_Source material:_
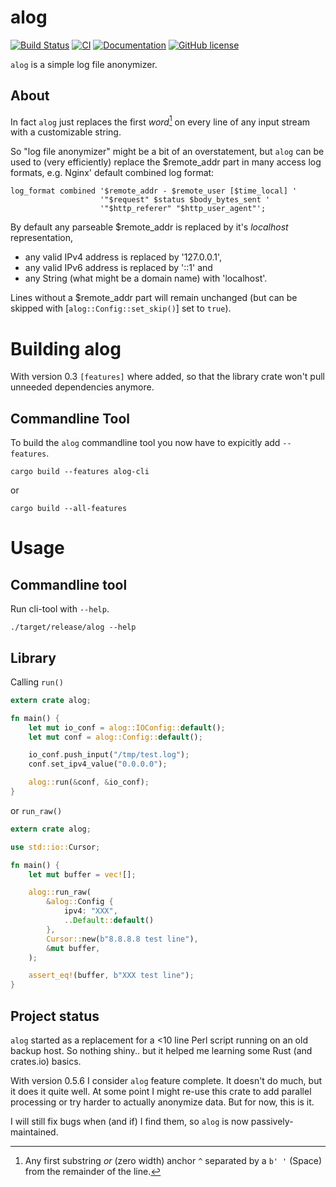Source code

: alog
====

[![Build Status](https://travis-ci.com/thyrc/alog.svg?branch=master)](https://travis-ci.com/thyrc/alog)
[![CI](https://github.com/thyrc/alog/workflows/Rust/badge.svg)](https://github.com/thyrc/alog/actions?query=workflow%3ARust)
[![Documentation](https://docs.rs/alog/badge.svg)](https://docs.rs/alog)
[![GitHub license](https://img.shields.io/github/license/thyrc/alog.svg)](https://github.com/thyrc/alog/blob/master/LICENSE)

`alog` is a simple log file anonymizer.

About
-----

In fact `alog` just replaces the first *word*[^1] on every line of any input stream with a
customizable string.

So "log file anonymizer" might be a bit of an overstatement, but `alog` can be used to (very
efficiently) replace the $remote_addr part in many access log formats, e.g. Nginx' default
combined log format:

```text
log_format combined '$remote_addr - $remote_user [$time_local] '
                    '"$request" $status $body_bytes_sent '
                    '"$http_referer" "$http_user_agent"';
```

By default any parseable $remote_addr is replaced by it's *localhost* representation,

* any valid IPv4 address is replaced by '127.0.0.1',
* any valid IPv6 address is replaced by '::1' and
* any String (what might be a domain name) with 'localhost'.

Lines without a $remote_addr part will remain unchanged (but can be skipped with
[`alog::Config::set_skip()`] set to `true`).

[^1]: Any first substring *or* (zero width) anchor `^` separated by a `b' '` (Space) from the 
remainder of the line.

Building alog
=============

With version 0.3 `[features]` where added, so that the library crate won't pull unneeded
dependencies anymore.

Commandline Tool
----------------

To build the `alog` commandline tool you now have to expicitly add `--features`.


```shell
cargo build --features alog-cli
```
or 

```shell
cargo build --all-features
```

Usage
=====

Commandline tool
----------------

Run cli-tool with `--help`.

```shell
./target/release/alog --help
```

Library
-------

Calling `run()`

```rust
extern crate alog;

fn main() {
    let mut io_conf = alog::IOConfig::default();
    let mut conf = alog::Config::default();

    io_conf.push_input("/tmp/test.log");
    conf.set_ipv4_value("0.0.0.0");

    alog::run(&conf, &io_conf);
}
```

or `run_raw()`

```rust
extern crate alog;

use std::io::Cursor;

fn main() {
    let mut buffer = vec![];

    alog::run_raw(
        &alog::Config {
            ipv4: "XXX",
            ..Default::default()
        },
        Cursor::new(b"8.8.8.8 test line"),
        &mut buffer,
    );

    assert_eq!(buffer, b"XXX test line");
}
```

Project status
--------------

`alog` started as a replacement for a <10 line Perl script running on an old backup host.
So nothing shiny.. but it helped me learning some Rust (and crates.io) basics.

With version 0.5.6 I consider `alog` feature complete. It doesn't do much, but it does it 
quite well. At some point I might re-use this crate to add parallel processing or try
harder to actually anonymize data. But for now, this is it.

I will still fix bugs when (and if) I find them, so `alog` is now passively-maintained.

_Task brief:_ For the word "Cursor", state how many lines of the entries contain it, with nothing else.

_Answer below:_ 2